If the drag tightens normally then you are able to eliminate that, then for some reasone either the pinion is not sliding on the spindle properly (perhaps too tight a fit or needs to be lubed) or some other problem with assembly of the springs returning the pinion so it doesn't go into gear. The idle gears that run the pawl are seperate from the turning of the spool.

After this gets sorted out I am sure it will work without trouble for years.


----------



## sharkchum (Feb 10, 2012)

Sounds like the pinion gear isn't engaging the spool shaft pin, make sure the shaft pin hasn't broke of fell out.


----------



## baytownboy (Jul 24, 2009)

Bubba, what fish market did you buy that big fish in your avatar pic?? LOL.
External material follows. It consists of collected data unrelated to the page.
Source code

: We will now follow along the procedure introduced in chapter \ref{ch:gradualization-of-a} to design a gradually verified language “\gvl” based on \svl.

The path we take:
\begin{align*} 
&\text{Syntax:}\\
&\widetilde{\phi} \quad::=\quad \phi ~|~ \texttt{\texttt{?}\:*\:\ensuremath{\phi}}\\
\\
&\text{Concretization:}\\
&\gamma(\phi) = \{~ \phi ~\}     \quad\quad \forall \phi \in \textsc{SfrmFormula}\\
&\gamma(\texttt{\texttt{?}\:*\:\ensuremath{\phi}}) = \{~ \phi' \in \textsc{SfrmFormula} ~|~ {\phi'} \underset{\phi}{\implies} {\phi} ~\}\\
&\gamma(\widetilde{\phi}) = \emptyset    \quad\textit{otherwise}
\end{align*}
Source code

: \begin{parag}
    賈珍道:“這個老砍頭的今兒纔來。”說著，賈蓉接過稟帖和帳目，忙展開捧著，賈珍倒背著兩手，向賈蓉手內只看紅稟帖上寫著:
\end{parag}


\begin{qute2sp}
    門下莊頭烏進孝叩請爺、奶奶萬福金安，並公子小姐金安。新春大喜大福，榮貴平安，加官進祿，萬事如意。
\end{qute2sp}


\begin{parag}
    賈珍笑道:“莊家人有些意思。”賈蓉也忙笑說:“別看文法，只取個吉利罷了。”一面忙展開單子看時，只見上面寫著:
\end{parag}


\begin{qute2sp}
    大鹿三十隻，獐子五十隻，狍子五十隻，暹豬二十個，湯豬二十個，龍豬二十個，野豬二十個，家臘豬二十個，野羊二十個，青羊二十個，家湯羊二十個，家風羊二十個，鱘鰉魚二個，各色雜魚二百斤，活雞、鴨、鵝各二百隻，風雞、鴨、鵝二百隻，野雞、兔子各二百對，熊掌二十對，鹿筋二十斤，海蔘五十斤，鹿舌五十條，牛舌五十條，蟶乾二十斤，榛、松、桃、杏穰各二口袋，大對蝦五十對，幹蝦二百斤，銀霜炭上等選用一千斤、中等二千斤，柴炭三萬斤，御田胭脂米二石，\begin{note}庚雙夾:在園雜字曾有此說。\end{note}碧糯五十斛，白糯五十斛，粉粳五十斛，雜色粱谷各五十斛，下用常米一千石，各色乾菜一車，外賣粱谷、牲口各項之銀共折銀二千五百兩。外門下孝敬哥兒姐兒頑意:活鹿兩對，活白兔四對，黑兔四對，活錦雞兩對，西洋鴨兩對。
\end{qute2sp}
I have 3 great books for your collection, all hardback and pics in color.
Reels, rods, boats, and lots and lots more pics of fishing tackler from appox 1890.
One book has 352 pages, other has 368 pages and last has 352 pages also.
All three are for you, come and get them, Doyle


----------



## baytownboy (Jul 24, 2009)

Bubba more pics, all are hardbound.


----------



## MattK (Feb 9, 2006)

If I had to take a guess, most likely the pinion gear is rusted in the X-Ship pinion support bearing which is not allowing it to re-engage.


----------



## CoralSeas (May 2, 2012)

MattK said:


> If I had to take a guess, most likely the pinion gear is rusted in the X-Ship pinion support bearing which is not allowing it to re-engage.


Yea, if the reel has seen salt anything is possible.


----------



## bubbas kenner (Sep 4, 2010)

baytownboy said:


> Bubba more pics, all are hardbound.


Oh wow thanks Doyle I'm on vacation this week and you live on my way to the ramp,I love them already bk Ruben.
Ha the truth will set me free my boy Noah got his person best trout just Friday he is still gleaming this am lol.


----------



## Dan Thorburn (Dec 18, 2013)

I agree with Matt. I have seen a few where the clutch doesn't disengage all of the way. Try slapping the reel with the palm of your hand and see if this helps. If not, the pinion is stuck to the bearing. The reel will need to be opened and cleaned up.


----------



## fishingjordan (Jan 20, 2015)

Mine does the same. I have to press down really hard on the button for it to click or push the button up hard until it clicks.


----------



## CoralSeas (May 2, 2012)

fishingjordan said:


> Mine does the same. I have to press down really hard on the button for it to click or push the button up hard until it clicks.


That is fixed by simple liberal applying of a good lube that rust doesn't like.

Take an old toothbrush and saturate it with Reel-X and give a good skrub flooding underneath all the plates and linkages. It will go in and out of gear smoothly after that.


----------



## saltwatermaniac (Nov 12, 2013)

I am also experiencing some issues with the new curado. About 50% of the time after I cast, it wont engage unless I manually lift the button back up. other than that its been a pretty solid reel. Does anyone know what causes this?


----------



## Dan Thorburn (Dec 18, 2013)

More than likely there is corrosion on the outer or inner bearing for the pinion gear. It causes the pinion gear to get stuck in place.


----------